§ Task brief:
Pictures are not part of the copy; retype all the records below exactly.

[Saved data entries]
○ ○ ○ ○ ○ ○ ○

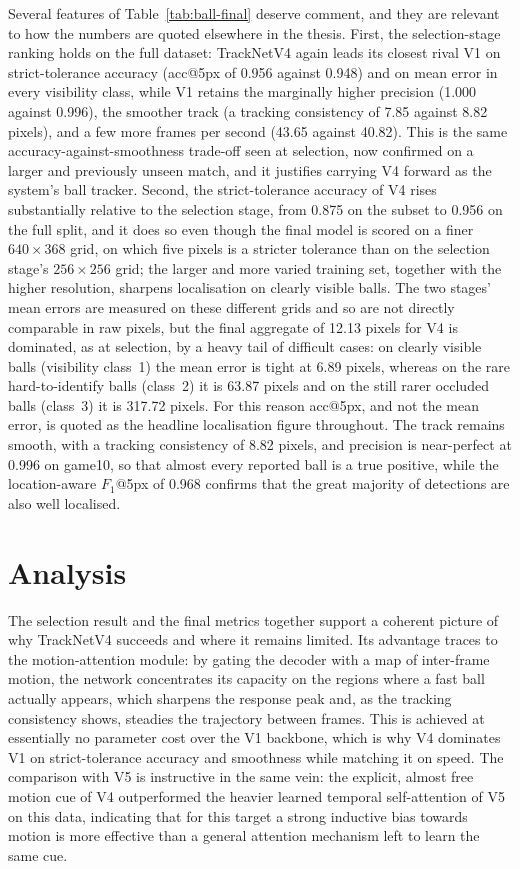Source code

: Several features of Table~\ref{tab:ball-final} deserve comment, and they are
relevant to how the numbers are quoted elsewhere in the thesis. First, the
selection-stage ranking holds on the full dataset: TrackNetV4 again leads its
closest rival V1 on strict-tolerance accuracy (acc@5px of 0.956 against 0.948)
and on mean error in every visibility class, while V1 retains the marginally
higher precision (1.000 against 0.996), the smoother track (a tracking
consistency of 7.85 against 8.82 pixels), and a few more frames per second
(43.65 against 40.82). This is the same accuracy-against-smoothness trade-off
seen at selection, now confirmed on a larger and previously unseen match, and it
justifies carrying V4 forward as the system's ball tracker. Second, the
strict-tolerance accuracy of V4 rises substantially relative to the selection
stage, from 0.875 on the subset to 0.956 on the full split, and it does so even
though the final model is scored on a finer $640 \times 368$ grid, on which five
pixels is a stricter tolerance than on the selection stage's $256 \times 256$
grid; the larger and more varied training set, together with the higher
resolution, sharpens localisation on clearly visible balls. The two stages' mean
errors are measured on these different grids and so are not directly comparable
in raw pixels, but the final aggregate of 12.13 pixels for V4 is dominated, as at
selection, by a heavy tail of difficult cases: on clearly visible balls
(visibility class~1) the mean error is tight at 6.89 pixels, whereas on the rare
hard-to-identify balls (class~2) it is 63.87 pixels and on the still rarer
occluded balls (class~3) it is 317.72 pixels. For this reason acc@5px, and not
the mean error, is quoted as the headline localisation figure throughout. The
track remains smooth, with a tracking consistency of 8.82 pixels, and precision
is near-perfect at 0.996 on game10, so that almost every reported ball is a true
positive, while the location-aware $F_1$@5px of 0.968 confirms that the great
majority of detections are also well localised.


\section{Analysis}
\label{sec:ball-analysis}

The selection result and the final metrics together support a coherent picture
of why TrackNetV4 succeeds and where it remains limited. Its advantage traces to
the motion-attention module: by gating the decoder with a map of inter-frame
motion, the network concentrates its capacity on the regions where a fast ball
actually appears, which sharpens the response peak and, as the tracking
consistency shows, steadies the trajectory between frames. This is achieved at
essentially no parameter cost over the V1 backbone, which is why V4 dominates V1
on strict-tolerance accuracy and smoothness while matching it on speed. The
comparison with V5 is instructive in the same vein: the explicit, almost
free motion cue of V4 outperformed the heavier learned temporal self-attention
of V5 on this data, indicating that for this target a strong inductive bias
towards motion is more effective than a general attention mechanism left to
learn the same cue.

○ ○ ○ ○ ○ ○ ○

§ Answer to the exercise:
Source code

: Several features of Table~\ref{tab:ball-final} deserve comment, and they are
relevant to how the numbers are quoted elsewhere in the thesis. First, the
selection-stage ranking holds on the full dataset: TrackNetV4 again leads its
closest rival V1 on strict-tolerance accuracy (acc@5px of 0.956 against 0.948)
and on mean error in every visibility class, while V1 retains the marginally
higher precision (1.000 against 0.996), the smoother track (a tracking
consistency of 7.85 against 8.82 pixels), and a few more frames per second
(43.65 against 40.82). This is the same accuracy-against-smoothness trade-off
seen at selection, now confirmed on a larger and previously unseen match, and it
justifies carrying V4 forward as the system's ball tracker. Second, the
strict-tolerance accuracy of V4 rises substantially relative to the selection
stage, from 0.875 on the subset to 0.956 on the full split, and it does so even
though the final model is scored on a finer $640 \times 368$ grid, on which five
pixels is a stricter tolerance than on the selection stage's $256 \times 256$
grid; the larger and more varied training set, together with the higher
resolution, sharpens localisation on clearly visible balls. The two stages' mean
errors are measured on these different grids and so are not directly comparable
in raw pixels, but the final aggregate of 12.13 pixels for V4 is dominated, as at
selection, by a heavy tail of difficult cases: on clearly visible balls
(visibility class~1) the mean error is tight at 6.89 pixels, whereas on the rare
hard-to-identify balls (class~2) it is 63.87 pixels and on the still rarer
occluded balls (class~3) it is 317.72 pixels. For this reason acc@5px, and not
the mean error, is quoted as the headline localisation figure throughout. The
track remains smooth, with a tracking consistency of 8.82 pixels, and precision
is near-perfect at 0.996 on game10, so that almost every reported ball is a true
positive, while the location-aware $F_1$@5px of 0.968 confirms that the great
majority of detections are also well localised.


\section{Analysis}
\label{sec:ball-analysis}

The selection result and the final metrics together support a coherent picture
of why TrackNetV4 succeeds and where it remains limited. Its advantage traces to
the motion-attention module: by gating the decoder with a map of inter-frame
motion, the network concentrates its capacity on the regions where a fast ball
actually appears, which sharpens the response peak and, as the tracking
consistency shows, steadies the trajectory between frames. This is achieved at
essentially no parameter cost over the V1 backbone, which is why V4 dominates V1
on strict-tolerance accuracy and smoothness while matching it on speed. The
comparison with V5 is instructive in the same vein: the explicit, almost
free motion cue of V4 outperformed the heavier learned temporal self-attention
of V5 on this data, indicating that for this target a strong inductive bias
towards motion is more effective than a general attention mechanism left to
learn the same cue.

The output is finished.